=== Begin Enclosure ===

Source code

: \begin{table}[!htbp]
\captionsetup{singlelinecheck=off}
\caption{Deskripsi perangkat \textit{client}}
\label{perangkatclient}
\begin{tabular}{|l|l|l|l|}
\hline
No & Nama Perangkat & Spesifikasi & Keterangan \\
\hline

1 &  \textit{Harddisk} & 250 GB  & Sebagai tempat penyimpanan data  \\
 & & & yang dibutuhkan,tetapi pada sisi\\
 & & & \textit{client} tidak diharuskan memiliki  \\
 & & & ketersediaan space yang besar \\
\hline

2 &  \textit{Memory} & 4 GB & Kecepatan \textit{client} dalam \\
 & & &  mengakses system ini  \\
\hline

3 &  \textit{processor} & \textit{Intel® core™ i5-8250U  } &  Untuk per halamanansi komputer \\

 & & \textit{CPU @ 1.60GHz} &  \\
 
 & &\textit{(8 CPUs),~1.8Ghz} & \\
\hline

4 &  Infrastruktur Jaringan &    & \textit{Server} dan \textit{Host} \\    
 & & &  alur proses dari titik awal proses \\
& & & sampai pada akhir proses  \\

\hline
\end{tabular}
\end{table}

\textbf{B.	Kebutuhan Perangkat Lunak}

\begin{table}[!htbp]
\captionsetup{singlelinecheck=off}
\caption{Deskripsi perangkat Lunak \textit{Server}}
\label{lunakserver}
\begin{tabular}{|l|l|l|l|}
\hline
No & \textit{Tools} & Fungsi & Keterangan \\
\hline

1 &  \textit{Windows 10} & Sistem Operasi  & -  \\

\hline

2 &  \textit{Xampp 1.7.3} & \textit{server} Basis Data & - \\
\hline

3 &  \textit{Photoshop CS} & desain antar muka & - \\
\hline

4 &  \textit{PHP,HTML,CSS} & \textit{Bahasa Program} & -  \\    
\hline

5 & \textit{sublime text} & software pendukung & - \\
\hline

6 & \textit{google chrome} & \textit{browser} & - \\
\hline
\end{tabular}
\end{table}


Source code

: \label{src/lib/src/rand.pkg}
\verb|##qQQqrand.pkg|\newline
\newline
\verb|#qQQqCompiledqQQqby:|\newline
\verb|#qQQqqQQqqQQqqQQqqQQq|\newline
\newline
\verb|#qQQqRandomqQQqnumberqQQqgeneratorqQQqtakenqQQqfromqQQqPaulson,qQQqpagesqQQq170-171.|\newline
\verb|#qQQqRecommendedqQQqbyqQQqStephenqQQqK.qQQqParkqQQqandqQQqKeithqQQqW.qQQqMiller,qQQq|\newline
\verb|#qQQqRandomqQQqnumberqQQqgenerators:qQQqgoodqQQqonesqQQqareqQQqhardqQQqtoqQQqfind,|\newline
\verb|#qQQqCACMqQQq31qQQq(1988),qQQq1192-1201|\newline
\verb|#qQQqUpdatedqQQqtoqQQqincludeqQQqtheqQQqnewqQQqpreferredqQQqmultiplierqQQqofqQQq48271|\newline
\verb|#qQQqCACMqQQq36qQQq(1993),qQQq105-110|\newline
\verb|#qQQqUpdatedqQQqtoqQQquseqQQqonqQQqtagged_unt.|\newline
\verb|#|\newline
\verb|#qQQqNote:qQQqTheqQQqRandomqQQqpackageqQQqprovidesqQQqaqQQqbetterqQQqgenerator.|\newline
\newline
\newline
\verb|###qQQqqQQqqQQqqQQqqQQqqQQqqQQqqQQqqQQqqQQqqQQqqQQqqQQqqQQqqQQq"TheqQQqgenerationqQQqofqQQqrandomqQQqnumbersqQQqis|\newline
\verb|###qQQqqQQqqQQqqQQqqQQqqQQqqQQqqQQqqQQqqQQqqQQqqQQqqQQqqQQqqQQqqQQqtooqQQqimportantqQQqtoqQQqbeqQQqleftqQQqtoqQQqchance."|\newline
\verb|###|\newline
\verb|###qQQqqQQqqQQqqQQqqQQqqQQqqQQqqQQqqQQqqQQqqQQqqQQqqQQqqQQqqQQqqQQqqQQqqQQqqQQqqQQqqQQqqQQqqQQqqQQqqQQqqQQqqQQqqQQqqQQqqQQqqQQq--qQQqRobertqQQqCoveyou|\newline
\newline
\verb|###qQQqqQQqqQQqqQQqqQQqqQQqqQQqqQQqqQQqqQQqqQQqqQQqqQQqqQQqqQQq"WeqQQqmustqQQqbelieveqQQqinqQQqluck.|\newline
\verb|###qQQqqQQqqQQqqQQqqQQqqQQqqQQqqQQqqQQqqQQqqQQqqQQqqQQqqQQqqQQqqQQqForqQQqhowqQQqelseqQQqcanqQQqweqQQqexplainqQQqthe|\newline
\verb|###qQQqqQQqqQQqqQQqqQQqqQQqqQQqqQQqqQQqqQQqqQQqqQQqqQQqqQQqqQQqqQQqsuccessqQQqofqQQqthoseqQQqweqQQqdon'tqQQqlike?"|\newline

=== End Enclosure ===

## [WORK TO BE COMPLETED]
In how many lines of the records does the word "Keterangan" appear? Give the number alone.

## [TASK SOLUTION]
2